If you add 1000 numbers, that takes 999 additions. Each addition has a result and a rounding error. The rounding error is small when the result is small. So you want to adjust the order of additions so that the average absolute value of the result is as small as possible. A binary tree is one method. Sorting the values, then adding the smallest two numbers and putting the result back into the sorted list is also quite reasonable. Both methods keep the average result small, and therefore keep the rounding error small.
I'm writing a path tracer and have to collect an average over a large number of samples per pixel. I get significant visual differences between a 1024-samples run and a 16384-samples run; the 16384-samples run is darker. I conjecture that this is because the 16384-samples image runs into floating-point precision errors. I average the color values by dividing each value by 16384, then adding them together.
Is there a way to average a large, difficult to compute set of numbers with a known magnitude, while minimizing rounding error? Preferably without requiring non-constant memory, and definitely without discarding any samples?
You probably want the Kahan summation algorithm. This is a simple and effective way of minimising cumulative rounding errors when summing a large number of points with finite precision floating point arithmetic.
Since you're dividing by a power of 2 and your numbers are not ultra-small, this step shouldn't have any influence on the accuracy of the result. You're just subtracting 14 from the exponent.
What counts is the number of bits in your samples.
Floats give you 24 bits of precision. If you have 2^14 = 16384 samples, then when you add them all up, you'll gradually lose precision until at some point anyhing after the 24-14=10th bit gets lost. In other words: at that point you're only keeping about 3 decimal digits.
Would it be possible to use an int as an accumulator, or even a uint? That way you'll keep 8 extra bits, twice as much as the difference between 1024 and 16384 samples.
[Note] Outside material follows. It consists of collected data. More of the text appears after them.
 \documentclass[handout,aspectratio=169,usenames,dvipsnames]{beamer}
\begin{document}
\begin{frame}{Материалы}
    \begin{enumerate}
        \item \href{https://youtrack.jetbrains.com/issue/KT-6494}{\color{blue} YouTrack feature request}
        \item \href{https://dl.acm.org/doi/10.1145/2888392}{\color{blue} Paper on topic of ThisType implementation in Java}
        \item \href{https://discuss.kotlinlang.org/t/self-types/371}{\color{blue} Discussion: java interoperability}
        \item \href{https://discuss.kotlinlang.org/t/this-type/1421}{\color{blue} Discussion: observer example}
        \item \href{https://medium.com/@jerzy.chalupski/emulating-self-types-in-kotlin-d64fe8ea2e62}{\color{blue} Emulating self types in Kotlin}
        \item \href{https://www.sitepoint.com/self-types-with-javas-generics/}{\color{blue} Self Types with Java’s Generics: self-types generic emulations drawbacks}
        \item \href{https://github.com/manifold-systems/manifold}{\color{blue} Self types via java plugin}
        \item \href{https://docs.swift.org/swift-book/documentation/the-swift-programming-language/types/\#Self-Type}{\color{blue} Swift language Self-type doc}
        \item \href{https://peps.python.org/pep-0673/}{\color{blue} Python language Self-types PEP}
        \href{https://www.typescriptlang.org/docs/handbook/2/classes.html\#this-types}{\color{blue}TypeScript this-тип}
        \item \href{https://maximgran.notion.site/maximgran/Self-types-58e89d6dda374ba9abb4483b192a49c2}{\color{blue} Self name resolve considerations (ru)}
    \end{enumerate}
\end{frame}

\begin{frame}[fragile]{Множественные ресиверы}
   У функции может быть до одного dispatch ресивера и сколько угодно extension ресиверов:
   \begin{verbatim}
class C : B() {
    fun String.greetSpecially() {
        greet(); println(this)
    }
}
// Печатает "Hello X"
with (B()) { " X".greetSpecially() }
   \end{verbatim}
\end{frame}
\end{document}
There is a second, entirely different option. I don't know what the range of your samples is, but if they are around the same size, you can subtract an approximate average from each value, average the differences, and add the approximate average back on at the end.
How much you gain by this method depends on how good your initial approximation of the average is, and how close the values are to the average. So I'd say it's probably less reliable in your situation.